:: Work order ::
Once the pictures are set aside, retype the remaining entries exactly.

:: Material provided ::
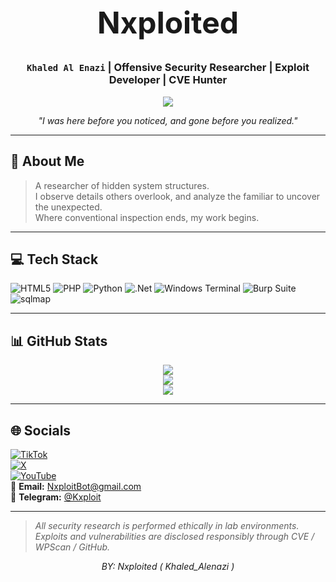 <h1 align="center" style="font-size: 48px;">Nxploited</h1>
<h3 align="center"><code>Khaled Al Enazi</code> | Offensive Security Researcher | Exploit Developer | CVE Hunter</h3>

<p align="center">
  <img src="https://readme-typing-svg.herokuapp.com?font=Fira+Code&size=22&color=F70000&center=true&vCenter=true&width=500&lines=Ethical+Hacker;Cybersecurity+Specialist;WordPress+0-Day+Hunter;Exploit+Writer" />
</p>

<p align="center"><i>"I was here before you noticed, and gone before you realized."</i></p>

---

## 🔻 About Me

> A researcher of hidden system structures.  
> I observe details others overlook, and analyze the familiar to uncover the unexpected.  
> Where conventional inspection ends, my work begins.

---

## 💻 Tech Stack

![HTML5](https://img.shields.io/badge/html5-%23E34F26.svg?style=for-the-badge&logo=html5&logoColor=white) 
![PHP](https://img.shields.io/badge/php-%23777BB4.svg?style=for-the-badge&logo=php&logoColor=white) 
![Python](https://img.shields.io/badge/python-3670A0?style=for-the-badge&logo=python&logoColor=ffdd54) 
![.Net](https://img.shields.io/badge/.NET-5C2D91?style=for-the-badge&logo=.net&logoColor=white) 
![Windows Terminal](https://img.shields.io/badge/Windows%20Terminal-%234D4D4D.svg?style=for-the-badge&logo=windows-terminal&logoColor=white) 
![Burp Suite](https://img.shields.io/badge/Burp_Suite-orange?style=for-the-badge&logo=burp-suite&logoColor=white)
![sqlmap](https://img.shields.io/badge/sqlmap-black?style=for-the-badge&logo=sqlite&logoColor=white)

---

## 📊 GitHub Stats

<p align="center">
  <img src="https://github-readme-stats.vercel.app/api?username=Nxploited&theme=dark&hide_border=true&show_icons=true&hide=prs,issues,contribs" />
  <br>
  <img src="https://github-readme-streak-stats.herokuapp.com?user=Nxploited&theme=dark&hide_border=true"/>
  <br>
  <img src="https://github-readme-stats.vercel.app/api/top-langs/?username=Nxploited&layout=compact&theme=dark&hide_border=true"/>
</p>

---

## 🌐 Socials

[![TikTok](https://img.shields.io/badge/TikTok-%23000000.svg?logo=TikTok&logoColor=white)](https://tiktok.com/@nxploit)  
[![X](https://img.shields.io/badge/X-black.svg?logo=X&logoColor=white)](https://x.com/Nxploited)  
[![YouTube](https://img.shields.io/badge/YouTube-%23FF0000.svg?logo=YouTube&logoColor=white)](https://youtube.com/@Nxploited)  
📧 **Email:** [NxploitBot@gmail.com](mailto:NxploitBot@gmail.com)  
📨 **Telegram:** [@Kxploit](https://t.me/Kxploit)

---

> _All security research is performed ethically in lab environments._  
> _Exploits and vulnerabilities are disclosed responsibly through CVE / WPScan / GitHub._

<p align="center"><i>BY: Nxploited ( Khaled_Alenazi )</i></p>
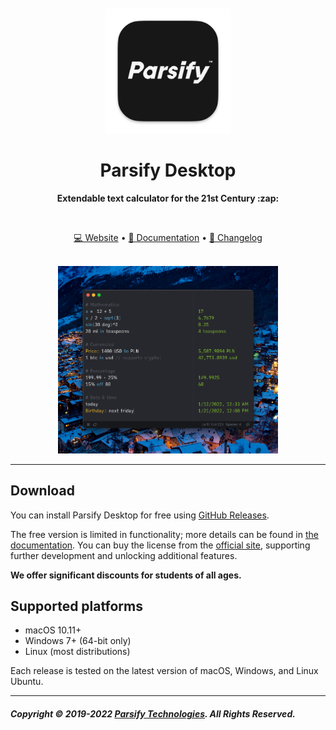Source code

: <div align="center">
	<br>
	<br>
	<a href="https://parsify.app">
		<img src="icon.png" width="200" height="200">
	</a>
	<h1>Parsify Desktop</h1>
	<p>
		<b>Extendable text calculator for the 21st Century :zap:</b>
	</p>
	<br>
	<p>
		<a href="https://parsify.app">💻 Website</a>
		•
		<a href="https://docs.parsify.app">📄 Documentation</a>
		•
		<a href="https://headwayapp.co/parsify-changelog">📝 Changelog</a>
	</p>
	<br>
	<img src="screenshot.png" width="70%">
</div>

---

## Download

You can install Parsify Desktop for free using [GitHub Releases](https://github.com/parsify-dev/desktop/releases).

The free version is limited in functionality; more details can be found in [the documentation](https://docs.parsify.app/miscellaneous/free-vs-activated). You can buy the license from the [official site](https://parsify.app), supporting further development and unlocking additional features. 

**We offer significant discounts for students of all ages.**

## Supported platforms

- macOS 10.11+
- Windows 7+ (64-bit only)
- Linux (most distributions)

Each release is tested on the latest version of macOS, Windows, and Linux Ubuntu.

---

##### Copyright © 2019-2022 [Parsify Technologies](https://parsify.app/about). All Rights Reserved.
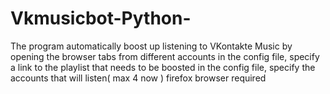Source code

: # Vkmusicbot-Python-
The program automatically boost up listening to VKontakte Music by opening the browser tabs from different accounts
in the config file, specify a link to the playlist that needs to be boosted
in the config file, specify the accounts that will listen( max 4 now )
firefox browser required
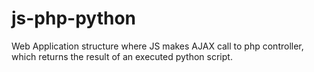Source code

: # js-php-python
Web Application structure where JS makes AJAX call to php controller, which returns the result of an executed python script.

:: Answer to this exercise ::
 <h1 align="center" style="font-size: 48px;">Nxploited</h1>
<h3 align="center"><code>Khaled Al Enazi</code> | Offensive Security Researcher | Exploit Developer | CVE Hunter</h3>

<p align="center">
  <img src="https://readme-typing-svg.herokuapp.com?font=Fira+Code&size=22&color=F70000&center=true&vCenter=true&width=500&lines=Ethical+Hacker;Cybersecurity+Specialist;WordPress+0-Day+Hunter;Exploit+Writer" />
</p>

<p align="center"><i>"I was here before you noticed, and gone before you realized."</i></p>

---

## 🔻 About Me

> A researcher of hidden system structures.  
> I observe details others overlook, and analyze the familiar to uncover the unexpected.  
> Where conventional inspection ends, my work begins.

---

## 💻 Tech Stack

![HTML5](https://img.shields.io/badge/html5-%23E34F26.svg?style=for-the-badge&logo=html5&logoColor=white) 
![PHP](https://img.shields.io/badge/php-%23777BB4.svg?style=for-the-badge&logo=php&logoColor=white) 
![Python](https://img.shields.io/badge/python-3670A0?style=for-the-badge&logo=python&logoColor=ffdd54) 
![.Net](https://img.shields.io/badge/.NET-5C2D91?style=for-the-badge&logo=.net&logoColor=white) 
![Windows Terminal](https://img.shields.io/badge/Windows%20Terminal-%234D4D4D.svg?style=for-the-badge&logo=windows-terminal&logoColor=white) 
![Burp Suite](https://img.shields.io/badge/Burp_Suite-orange?style=for-the-badge&logo=burp-suite&logoColor=white)
![sqlmap](https://img.shields.io/badge/sqlmap-black?style=for-the-badge&logo=sqlite&logoColor=white)

---

## 📊 GitHub Stats

<p align="center">
  <img src="https://github-readme-stats.vercel.app/api?username=Nxploited&theme=dark&hide_border=true&show_icons=true&hide=prs,issues,contribs" />
  <br>
  <img src="https://github-readme-streak-stats.herokuapp.com?user=Nxploited&theme=dark&hide_border=true"/>
  <br>
  <img src="https://github-readme-stats.vercel.app/api/top-langs/?username=Nxploited&layout=compact&theme=dark&hide_border=true"/>
</p>

---

## 🌐 Socials

[![TikTok](https://img.shields.io/badge/TikTok-%23000000.svg?logo=TikTok&logoColor=white)](https://tiktok.com/@nxploit)  
[![X](https://img.shields.io/badge/X-black.svg?logo=X&logoColor=white)](https://x.com/Nxploited)  
[![YouTube](https://img.shields.io/badge/YouTube-%23FF0000.svg?logo=YouTube&logoColor=white)](https://youtube.com/@Nxploited)  
📧 **Email:** [NxploitBot@gmail.com](mailto:NxploitBot@gmail.com)  
📨 **Telegram:** [@Kxploit](https://t.me/Kxploit)

---

> _All security research is performed ethically in lab environments._  
> _Exploits and vulnerabilities are disclosed responsibly through CVE / WPScan / GitHub._

<p align="center"><i>BY: Nxploited ( Khaled_Alenazi )</i></p>
Source code

: <div align="center">
	<br>
	<br>
	<a href="https://parsify.app">
		<img src="icon.png" width="200" height="200">
	</a>
	<h1>Parsify Desktop</h1>
	<p>
		<b>Extendable text calculator for the 21st Century :zap:</b>
	</p>
	<br>
	<p>
		<a href="https://parsify.app">💻 Website</a>
		•
		<a href="https://docs.parsify.app">📄 Documentation</a>
		•
		<a href="https://headwayapp.co/parsify-changelog">📝 Changelog</a>
	</p>
	<br>
	<img src="screenshot.png" width="70%">
</div>

---

## Download

You can install Parsify Desktop for free using [GitHub Releases](https://github.com/parsify-dev/desktop/releases).

The free version is limited in functionality; more details can be found in [the documentation](https://docs.parsify.app/miscellaneous/free-vs-activated). You can buy the license from the [official site](https://parsify.app), supporting further development and unlocking additional features. 

**We offer significant discounts for students of all ages.**

## Supported platforms

- macOS 10.11+
- Windows 7+ (64-bit only)
- Linux (most distributions)

Each release is tested on the latest version of macOS, Windows, and Linux Ubuntu.

---

##### Copyright © 2019-2022 [Parsify Technologies](https://parsify.app/about). All Rights Reserved.
Source code

: # Vkmusicbot-Python-
The program automatically boost up listening to VKontakte Music by opening the browser tabs from different accounts
in the config file, specify a link to the playlist that needs to be boosted
in the config file, specify the accounts that will listen( max 4 now )
firefox browser required
Source code

: # js-php-python
Web Application structure where JS makes AJAX call to php controller, which returns the result of an executed python script.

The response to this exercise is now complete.